◆ Task prompt:
Restrict the output to the lines below starting at the one that contains "## formula_booleana_del_argumento" and ending at the one that contains "## implicacion_transformadora", and restate them word for word, both ends included.

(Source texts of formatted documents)

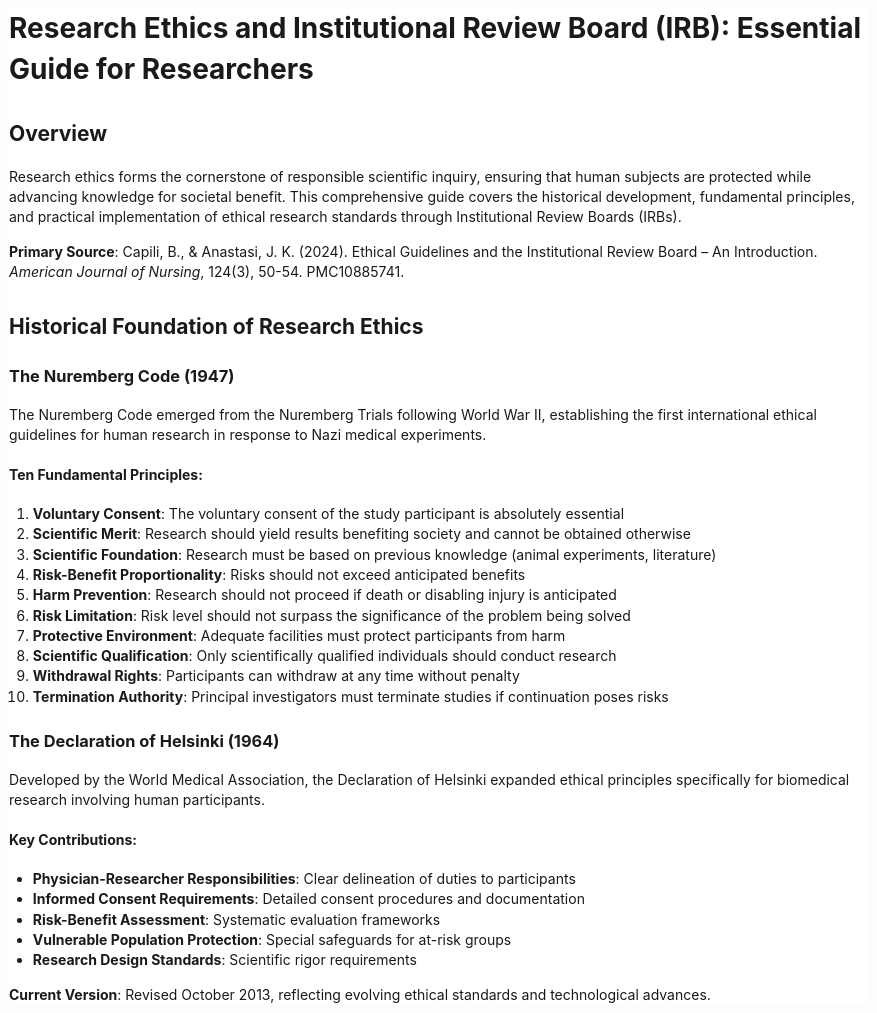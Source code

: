 # Research Ethics and Institutional Review Board (IRB): Essential Guide for Researchers

## Overview

Research ethics forms the cornerstone of responsible scientific inquiry, ensuring that human subjects are protected while advancing knowledge for societal benefit. This comprehensive guide covers the historical development, fundamental principles, and practical implementation of ethical research standards through Institutional Review Boards (IRBs).

**Primary Source**: Capili, B., & Anastasi, J. K. (2024). Ethical Guidelines and the Institutional Review Board – An Introduction. *American Journal of Nursing*, 124(3), 50-54. PMC10885741.

## Historical Foundation of Research Ethics

### The Nuremberg Code (1947)

The Nuremberg Code emerged from the Nuremberg Trials following World War II, establishing the first international ethical guidelines for human research in response to Nazi medical experiments.

#### Ten Fundamental Principles:

1. **Voluntary Consent**: The voluntary consent of the study participant is absolutely essential
2. **Scientific Merit**: Research should yield results benefiting society and cannot be obtained otherwise
3. **Scientific Foundation**: Research must be based on previous knowledge (animal experiments, literature)
4. **Risk-Benefit Proportionality**: Risks should not exceed anticipated benefits
5. **Harm Prevention**: Research should not proceed if death or disabling injury is anticipated
6. **Risk Limitation**: Risk level should not surpass the significance of the problem being solved
7. **Protective Environment**: Adequate facilities must protect participants from harm
8. **Scientific Qualification**: Only scientifically qualified individuals should conduct research
9. **Withdrawal Rights**: Participants can withdraw at any time without penalty
10. **Termination Authority**: Principal investigators must terminate studies if continuation poses risks

### The Declaration of Helsinki (1964)

Developed by the World Medical Association, the Declaration of Helsinki expanded ethical principles specifically for biomedical research involving human participants.

#### Key Contributions:
- **Physician-Researcher Responsibilities**: Clear delineation of duties to participants
- **Informed Consent Requirements**: Detailed consent procedures and documentation
- **Risk-Benefit Assessment**: Systematic evaluation frameworks
- **Vulnerable Population Protection**: Special safeguards for at-risk groups
- **Research Design Standards**: Scientific rigor requirements

**Current Version**: Revised October 2013, reflecting evolving ethical standards and technological advances.
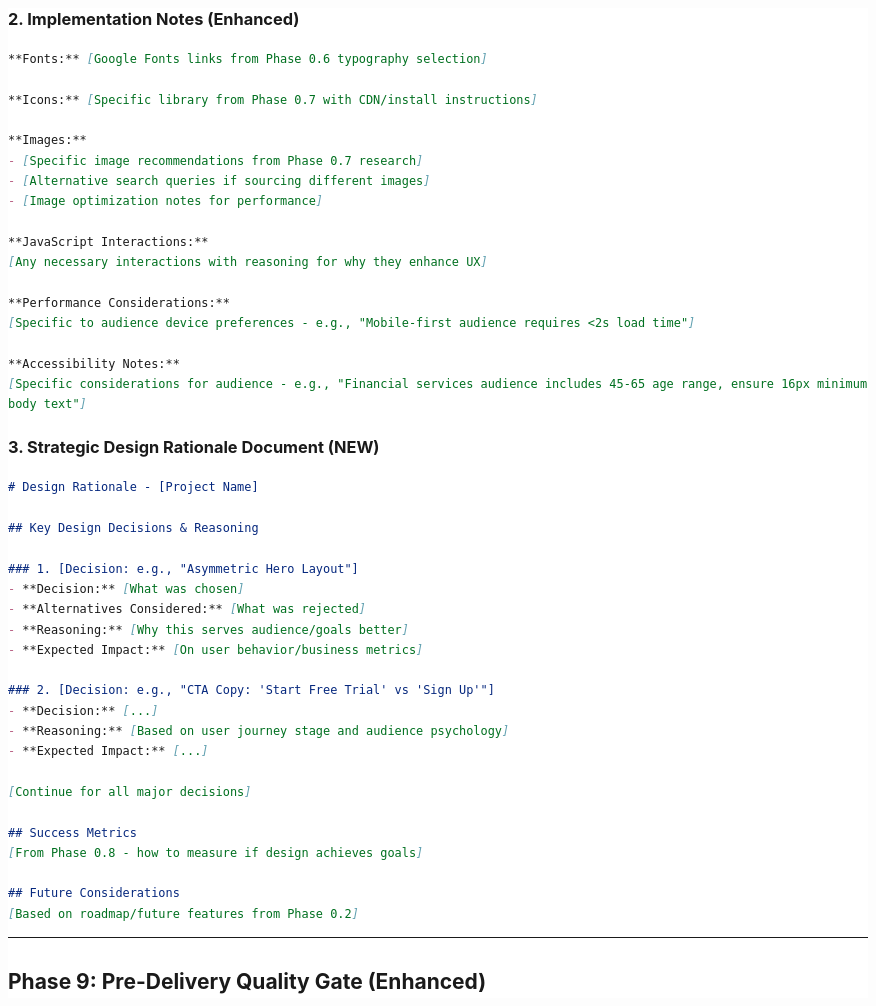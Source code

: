 ### 2. Implementation Notes (Enhanced)
```markdown
**Fonts:** [Google Fonts links from Phase 0.6 typography selection]

**Icons:** [Specific library from Phase 0.7 with CDN/install instructions]

**Images:**
- [Specific image recommendations from Phase 0.7 research]
- [Alternative search queries if sourcing different images]
- [Image optimization notes for performance]

**JavaScript Interactions:**
[Any necessary interactions with reasoning for why they enhance UX]

**Performance Considerations:**
[Specific to audience device preferences - e.g., "Mobile-first audience requires <2s load time"]

**Accessibility Notes:**
[Specific considerations for audience - e.g., "Financial services audience includes 45-65 age range, ensure 16px minimum body text"]
```

### 3. Strategic Design Rationale Document (NEW)
```markdown
# Design Rationale - [Project Name]

## Key Design Decisions & Reasoning

### 1. [Decision: e.g., "Asymmetric Hero Layout"]
- **Decision:** [What was chosen]
- **Alternatives Considered:** [What was rejected]
- **Reasoning:** [Why this serves audience/goals better]
- **Expected Impact:** [On user behavior/business metrics]

### 2. [Decision: e.g., "CTA Copy: 'Start Free Trial' vs 'Sign Up'"]
- **Decision:** [...]
- **Reasoning:** [Based on user journey stage and audience psychology]
- **Expected Impact:** [...]

[Continue for all major decisions]

## Success Metrics
[From Phase 0.8 - how to measure if design achieves goals]

## Future Considerations
[Based on roadmap/future features from Phase 0.2]
```

---

## Phase 9: Pre-Delivery Quality Gate (Enhanced)
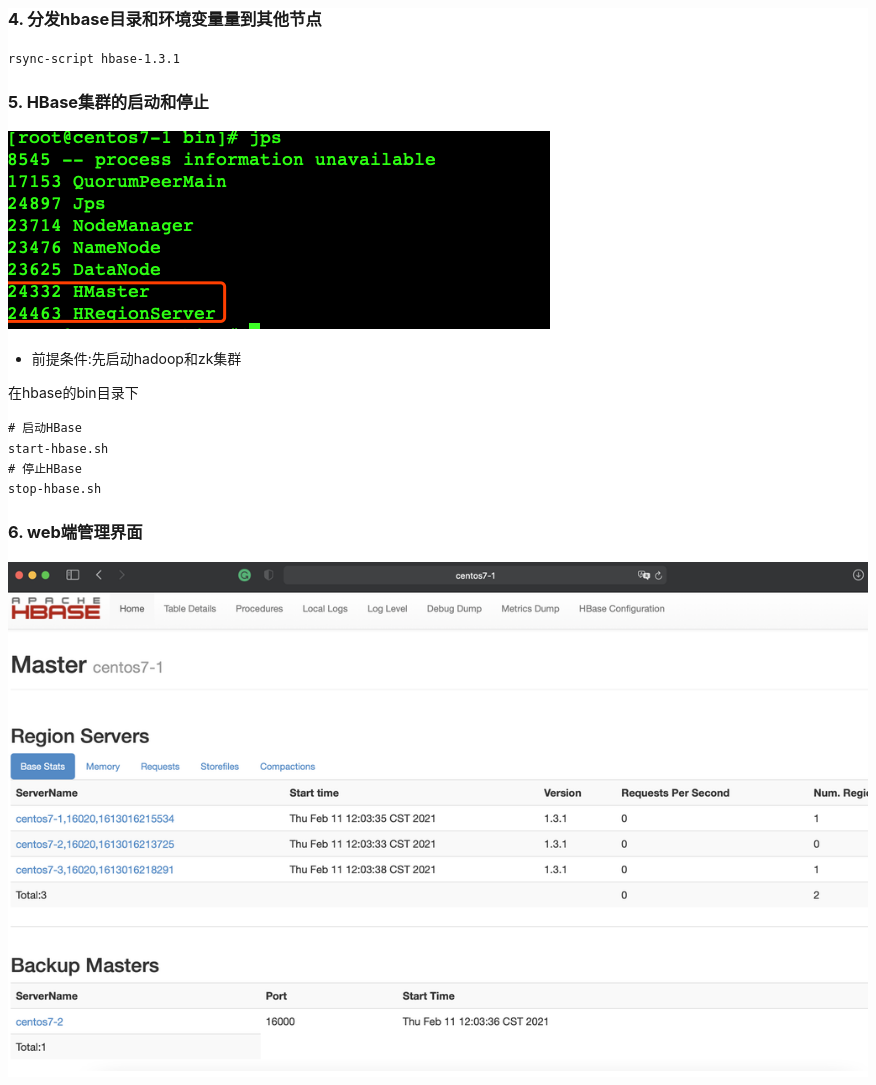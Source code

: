 ### 4. 分发hbase目录和环境变量量到其他节点

```shell  
rsync-script hbase-1.3.1  
```

### 5. HBase集群的启动和停⽌
![](/resource/hbase/assets/D5457C3D-25D6-4FAA-B4AB-E01658C6C9A8.png)

* 前提条件:先启动hadoop和zk集群  
  
在hbase的bin目录下  

```shell  
# 启动HBase  
start-hbase.sh  
# 停止HBase  
stop-hbase.sh  
```

### 6. web端管理界面<br>
![](/resource/hbase/assets/7EA5DDC9-EE88-4DE8-8164-1A4936A8A181.png)
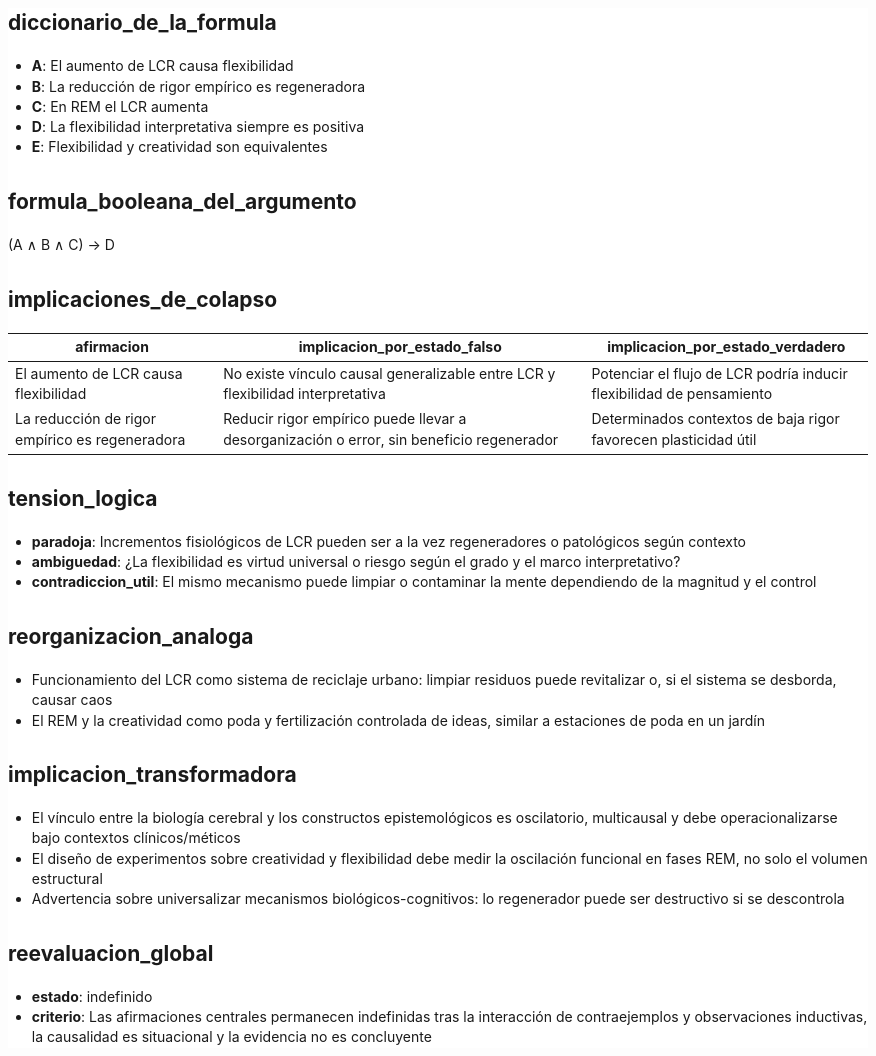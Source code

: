 ## diccionario_de_la_formula

- **A**: El aumento de LCR causa flexibilidad
- **B**: La reducción de rigor empírico es regeneradora
- **C**: En REM el LCR aumenta
- **D**: La flexibilidad interpretativa siempre es positiva
- **E**: Flexibilidad y creatividad son equivalentes

## formula_booleana_del_argumento

(A ∧ B ∧ C) → D

## implicaciones_de_colapso

| afirmacion | implicacion_por_estado_falso | implicacion_por_estado_verdadero |
| --- | --- | --- |
| El aumento de LCR causa flexibilidad | No existe vínculo causal generalizable entre LCR y flexibilidad interpretativa | Potenciar el flujo de LCR podría inducir flexibilidad de pensamiento |
| La reducción de rigor empírico es regeneradora | Reducir rigor empírico puede llevar a desorganización o error, sin beneficio regenerador | Determinados contextos de baja rigor favorecen plasticidad útil |

## tension_logica

- **paradoja**: Incrementos fisiológicos de LCR pueden ser a la vez regeneradores o patológicos según contexto
- **ambiguedad**: ¿La flexibilidad es virtud universal o riesgo según el grado y el marco interpretativo?
- **contradiccion_util**: El mismo mecanismo puede limpiar o contaminar la mente dependiendo de la magnitud y el control

## reorganizacion_analoga

- Funcionamiento del LCR como sistema de reciclaje urbano: limpiar residuos puede revitalizar o, si el sistema se desborda, causar caos
- El REM y la creatividad como poda y fertilización controlada de ideas, similar a estaciones de poda en un jardín

## implicacion_transformadora

- El vínculo entre la biología cerebral y los constructos epistemológicos es oscilatorio, multicausal y debe operacionalizarse bajo contextos clínicos/méticos
- El diseño de experimentos sobre creatividad y flexibilidad debe medir la oscilación funcional en fases REM, no solo el volumen estructural
- Advertencia sobre universalizar mecanismos biológicos-cognitivos: lo regenerador puede ser destructivo si se descontrola

## reevaluacion_global

- **estado**: indefinido
- **criterio**: Las afirmaciones centrales permanecen indefinidas tras la interacción de contraejemplos y observaciones inductivas, la causalidad es situacional y la evidencia no es concluyente
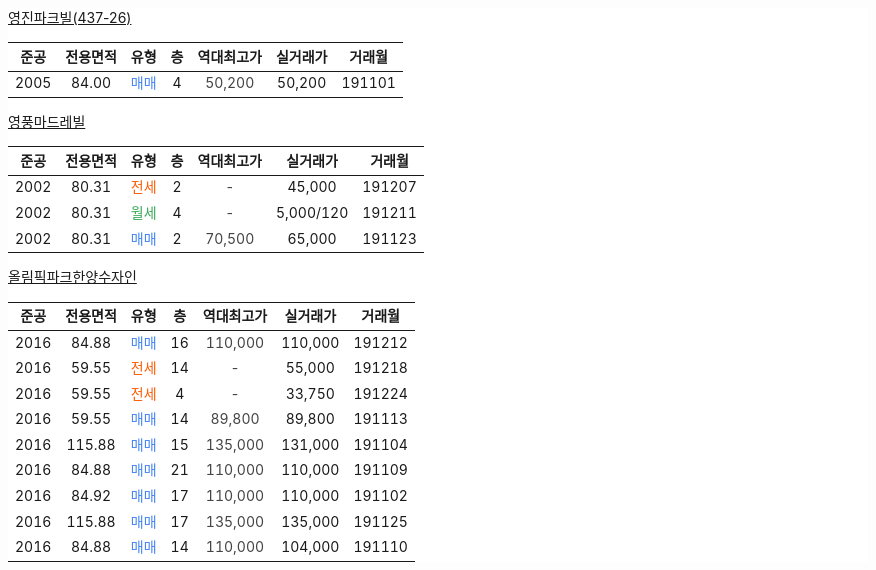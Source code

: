 [영진파크빌(437-26)](https://search.naver.com/search.naver?query=%EC%84%9C%EC%9A%B8%ED%8A%B9%EB%B3%84%EC%8B%9C+%EA%B0%95%EB%8F%99%EA%B5%AC+%EC%84%B1%EB%82%B4%EB%8F%99+%EC%98%81%EC%A7%84%ED%8C%8C%ED%81%AC%EB%B9%8C%28437-26%29)

|준공|전용면적|유형|층|역대최고가|실거래가|거래월|
|:---:|:---:|:---:|:---:|:---:|:---:|:---:|
|2005|84.00|<span style="color:#4285f3">매매</span>|4|<span style="color:#444444">50,200</span>|50,200|191101|

[영풍마드레빌](https://search.naver.com/search.naver?query=%EC%84%9C%EC%9A%B8%ED%8A%B9%EB%B3%84%EC%8B%9C+%EA%B0%95%EB%8F%99%EA%B5%AC+%EC%84%B1%EB%82%B4%EB%8F%99+%EC%98%81%ED%92%8D%EB%A7%88%EB%93%9C%EB%A0%88%EB%B9%8C)

|준공|전용면적|유형|층|역대최고가|실거래가|거래월|
|:---:|:---:|:---:|:---:|:---:|:---:|:---:|
|2002|80.31|<span style="color:#ff5a00">전세</span>|2|<span style="color:#444444">-</span>|45,000|191207|
|2002|80.31|<span style="color:#34a853">월세</span>|4|<span style="color:#444444">-</span>|5,000/120|191211|
|2002|80.31|<span style="color:#4285f3">매매</span>|2|<span style="color:#444444">70,500</span>|65,000|191123|

[올림픽파크한양수자인](https://search.naver.com/search.naver?query=%EC%84%9C%EC%9A%B8%ED%8A%B9%EB%B3%84%EC%8B%9C+%EA%B0%95%EB%8F%99%EA%B5%AC+%EC%84%B1%EB%82%B4%EB%8F%99+%EC%98%AC%EB%A6%BC%ED%94%BD%ED%8C%8C%ED%81%AC%ED%95%9C%EC%96%91%EC%88%98%EC%9E%90%EC%9D%B8)

|준공|전용면적|유형|층|역대최고가|실거래가|거래월|
|:---:|:---:|:---:|:---:|:---:|:---:|:---:|
|2016|84.88|<span style="color:#4285f3">매매</span>|16|<span style="color:#444444">110,000</span>|110,000|191212|
|2016|59.55|<span style="color:#ff5a00">전세</span>|14|<span style="color:#444444">-</span>|55,000|191218|
|2016|59.55|<span style="color:#ff5a00">전세</span>|4|<span style="color:#444444">-</span>|33,750|191224|
|2016|59.55|<span style="color:#4285f3">매매</span>|14|<span style="color:#444444">89,800</span>|89,800|191113|
|2016|115.88|<span style="color:#4285f3">매매</span>|15|<span style="color:#444444">135,000</span>|131,000|191104|
|2016|84.88|<span style="color:#4285f3">매매</span>|21|<span style="color:#444444">110,000</span>|110,000|191109|
|2016|84.92|<span style="color:#4285f3">매매</span>|17|<span style="color:#444444">110,000</span>|110,000|191102|
|2016|115.88|<span style="color:#4285f3">매매</span>|17|<span style="color:#444444">135,000</span>|135,000|191125|
|2016|84.88|<span style="color:#4285f3">매매</span>|14|<span style="color:#444444">110,000</span>|104,000|191110|


<script async src="//pagead2.googlesyndication.com/pagead/js/adsbygoogle.js"></script>

<ins class="adsbygoogle"
     style="display:block"
     data-ad-client="ca-pub-2446590836940007"
     data-ad-slot="1659523306"
     data-ad-format="auto"
     data-full-width-responsive="true"></ins>
<script>
(adsbygoogle = window.adsbygoogle || []).push({});
</script>
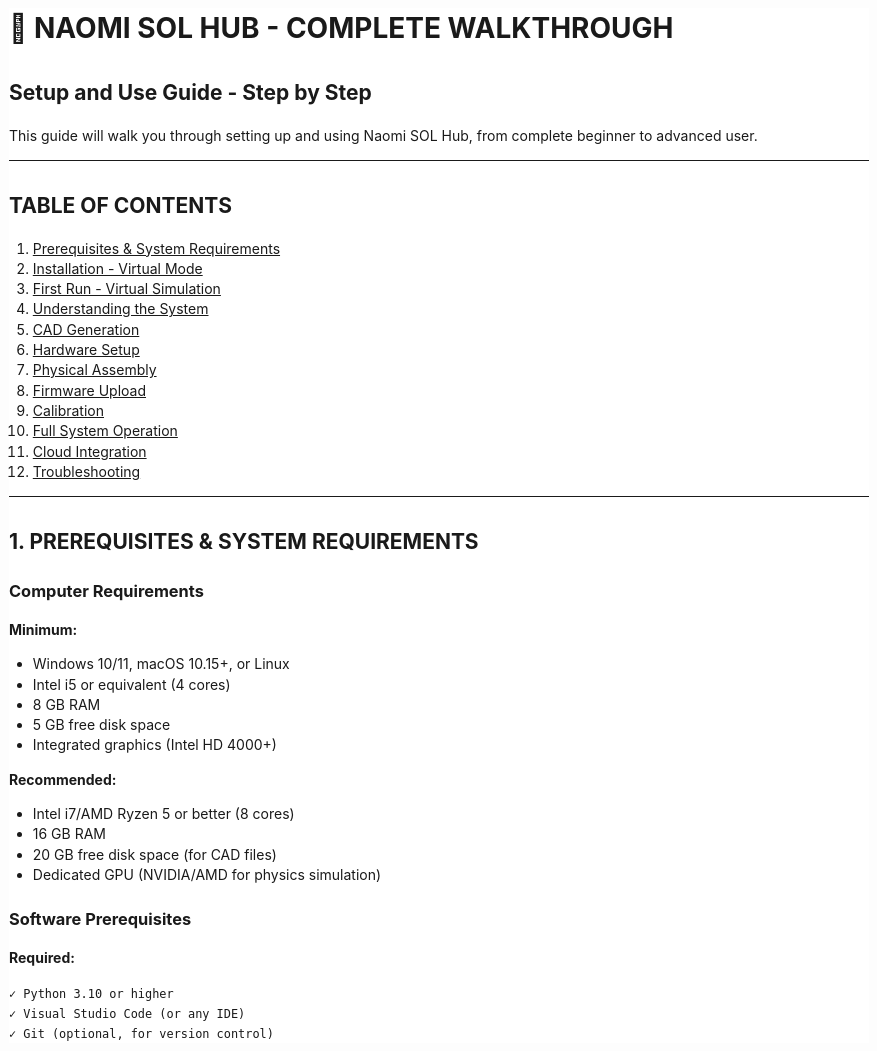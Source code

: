 # 🚀 NAOMI SOL HUB - COMPLETE WALKTHROUGH

## Setup and Use Guide - Step by Step

This guide will walk you through setting up and using Naomi SOL Hub, from complete beginner to advanced user.

---

## TABLE OF CONTENTS

1. [Prerequisites & System Requirements](#prerequisites)
2. [Installation - Virtual Mode](#installation-virtual)
3. [First Run - Virtual Simulation](#first-run-virtual)
4. [Understanding the System](#understanding-the-system)
5. [CAD Generation](#cad-generation)
6. [Hardware Setup](#hardware-setup)
7. [Physical Assembly](#physical-assembly)
8. [Firmware Upload](#firmware-upload)
9. [Calibration](#calibration)
10. [Full System Operation](#full-operation)
11. [Cloud Integration](#cloud-integration)
12. [Troubleshooting](#troubleshooting)

---

<a name="prerequisites"></a>
## 1. PREREQUISITES & SYSTEM REQUIREMENTS

### Computer Requirements

**Minimum:**
- Windows 10/11, macOS 10.15+, or Linux
- Intel i5 or equivalent (4 cores)
- 8 GB RAM
- 5 GB free disk space
- Integrated graphics (Intel HD 4000+)

**Recommended:**
- Intel i7/AMD Ryzen 5 or better (8 cores)
- 16 GB RAM
- 20 GB free disk space (for CAD files)
- Dedicated GPU (NVIDIA/AMD for physics simulation)

### Software Prerequisites

**Required:**
```
✓ Python 3.10 or higher
✓ Visual Studio Code (or any IDE)
✓ Git (optional, for version control)
```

◆ Expected output:
## formula_booleana_del_argumento

(A ∧ B ∧ C) → D

## implicaciones_de_colapso

| afirmacion | implicacion_por_estado_falso | implicacion_por_estado_verdadero |
| --- | --- | --- |
| El aumento de LCR causa flexibilidad | No existe vínculo causal generalizable entre LCR y flexibilidad interpretativa | Potenciar el flujo de LCR podría inducir flexibilidad de pensamiento |
| La reducción de rigor empírico es regeneradora | Reducir rigor empírico puede llevar a desorganización o error, sin beneficio regenerador | Determinados contextos de baja rigor favorecen plasticidad útil |

## tension_logica

- **paradoja**: Incrementos fisiológicos de LCR pueden ser a la vez regeneradores o patológicos según contexto
- **ambiguedad**: ¿La flexibilidad es virtud universal o riesgo según el grado y el marco interpretativo?
- **contradiccion_util**: El mismo mecanismo puede limpiar o contaminar la mente dependiendo de la magnitud y el control

## reorganizacion_analoga

- Funcionamiento del LCR como sistema de reciclaje urbano: limpiar residuos puede revitalizar o, si el sistema se desborda, causar caos
- El REM y la creatividad como poda y fertilización controlada de ideas, similar a estaciones de poda en un jardín

## implicacion_transformadora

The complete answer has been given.